About a million people have been displaced within the country. Some have sought refuge in the mountains, where they suffer a great deal of bombing. Over two hundred thousand Guatemalans are refugees. Many people have been forced to permanently abandon their farms or leave their towns. In other words, the war is not just the armed conflict which occurs every day, but it's also the general persecution which afflicts the whole economy and society, and which also – as a routine matter – limits our freedom of speech. In the end, the people of Guatemala are paying a very high price for all of this. If we don't recognise the magnitude of the problem in Guatemala, we will never come to grips with the whole issue of development both in Central America and throughout the continent. Guatemala has suffered a lot of repression, and especially, many unpunished crimes. I would say that ninety percent of the people who suffer from the war, the widows and the orphaned children in the streets, are indigenous people. This is a fact. It's not only a racial issue; it is just a reality which happens to fall on the heads of the indigenous people.
RIGOBERTA MENCHU: We are living in a troubled world, in a time of great uncertainty. It's a time to reflect about many things, especially about humankind as a whole, and the balance between collective values and individual values.
The world right now is preoccupied with business, buying and selling and making money. But solutions can be found in our community, among the indigenous peoples who are the victims of terrible repression and violations of the law in many parts of the world.
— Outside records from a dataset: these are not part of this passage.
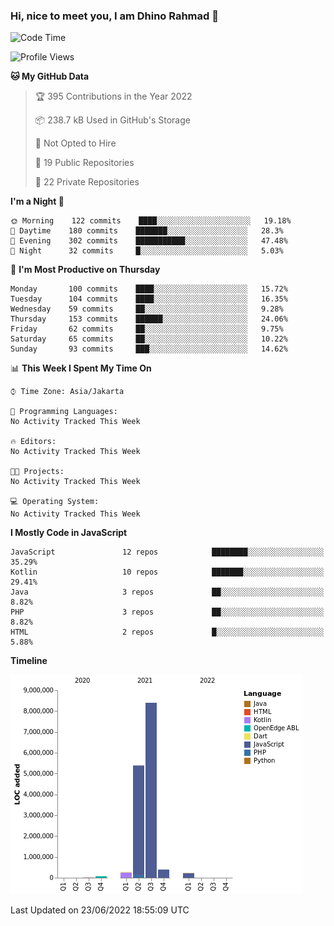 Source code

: ### Hi, nice to meet you, I am Dhino Rahmad 👋
<!--START_SECTION:waka-->
![Code Time](http://img.shields.io/badge/Code%20Time-0%20secs-blue)

![Profile Views](http://img.shields.io/badge/Profile%20Views-0-blue)

**🐱 My GitHub Data** 

> 🏆 395 Contributions in the Year 2022
 > 
> 📦 238.7 kB Used in GitHub's Storage 
 > 
> 🚫 Not Opted to Hire
 > 
> 📜 19 Public Repositories 
 > 
> 🔑 22 Private Repositories  
 > 
**I'm a Night 🦉** 

```text
🌞 Morning    122 commits    ████░░░░░░░░░░░░░░░░░░░░░   19.18% 
🌆 Daytime    180 commits    ███████░░░░░░░░░░░░░░░░░░   28.3% 
🌃 Evening    302 commits    ███████████░░░░░░░░░░░░░░   47.48% 
🌙 Night      32 commits     █░░░░░░░░░░░░░░░░░░░░░░░░   5.03%

```
📅 **I'm Most Productive on Thursday** 

```text
Monday       100 commits    ████░░░░░░░░░░░░░░░░░░░░░   15.72% 
Tuesday      104 commits    ████░░░░░░░░░░░░░░░░░░░░░   16.35% 
Wednesday    59 commits     ██░░░░░░░░░░░░░░░░░░░░░░░   9.28% 
Thursday     153 commits    ██████░░░░░░░░░░░░░░░░░░░   24.06% 
Friday       62 commits     ██░░░░░░░░░░░░░░░░░░░░░░░   9.75% 
Saturday     65 commits     ██░░░░░░░░░░░░░░░░░░░░░░░   10.22% 
Sunday       93 commits     ███░░░░░░░░░░░░░░░░░░░░░░   14.62%

```


📊 **This Week I Spent My Time On** 

```text
⌚︎ Time Zone: Asia/Jakarta

💬 Programming Languages: 
No Activity Tracked This Week

🔥 Editors: 
No Activity Tracked This Week

🐱‍💻 Projects: 
No Activity Tracked This Week

💻 Operating System: 
No Activity Tracked This Week

```

**I Mostly Code in JavaScript** 

```text
JavaScript               12 repos            ████████░░░░░░░░░░░░░░░░░   35.29% 
Kotlin                   10 repos            ███████░░░░░░░░░░░░░░░░░░   29.41% 
Java                     3 repos             ██░░░░░░░░░░░░░░░░░░░░░░░   8.82% 
PHP                      3 repos             ██░░░░░░░░░░░░░░░░░░░░░░░   8.82% 
HTML                     2 repos             █░░░░░░░░░░░░░░░░░░░░░░░░   5.88%

```


**Timeline**

![Chart not found](https://raw.githubusercontent.com/Dhino12/Dhino12/master/charts/bar_graph.png) 


 Last Updated on 23/06/2022 18:55:09 UTC
<!--END_SECTION:waka-->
You can find experience, self-educated people, and a whole side of science which is not well known.
There is a big change going on in the way people see the world: change in the concept of development, in the way people live together. But for this change to bear fruit, we need education on a global scale. Humankind will not recover from its mistakes without global education. The United Nations, human rights organisations, indigenous peoples, and all the countries of the world should concentrate their efforts on education. Solutions will come when the world becomes educated about global values, the common values of its inhabitants and communities.
We have to focus on solutions in this time of great challenges. If we just wait around, the problems will overwhelm us. We need to take the initiative, to launch local, regional and global projects, to unite our efforts, and really listen to indigenous peoples. We have to listen to people to find out what they want, to discover the solutions they have to offer for the future.
What should be done to protect indigenous peoples?
It is very important to understand that we indigenous peoples don't need "protection." What we do need is simply to be allowed to exist, to live, to let our own culture develop, and to recover the meaning of our own history. Indigenous peoples have always depended on their traditional wisdom and culture. Our cosmological vision, our way of thinking, our lifestyle have empowered us to survive through many difficult times in the past. Now that we stand at the close of the twentieth century, this fact should send a very clear message to the conscience of the world. We indigenous people reaffirm our struggle to survive!
To me, the most important thing is that indigenous people still possess a balance, an equilibrium with Mother Nature, a balance between human life and the earth itself. For us, the Earth is the source of knowledge, of historical memory, of life! But the rest of the world does not share this vision, and so they keep on destroying Mother Earth. Indigenous people aren't strange. We may be special, but we are also part of the modern world in which we all live. We are part of the diversity of cultures, the plurality of races, the mixture of societies on all the continents where we live today. Indigenous people are not some myth from the past, a myth that survives only in legends and in ruins!
You should find out what indigenous people can contribute toward a global vision, a vision of nature, of development, of community based on the oral transmission of our ancestors' knowledge from generation to generation. You should also look at the way we think about nature. Around the world, there have been many struggles in which indigenous peoples have played an important role. But their names are never mentioned, their contributions have been ignored. Others have given new names to these concerns which indigenous peoples have always cared about.
The fact that indigenous people are among the most marginalised of the marginalised people on Earth, among those whose rights have been violated for so long, is a call to conscience. I hope this call will be answered in the new millennium which now awaits us.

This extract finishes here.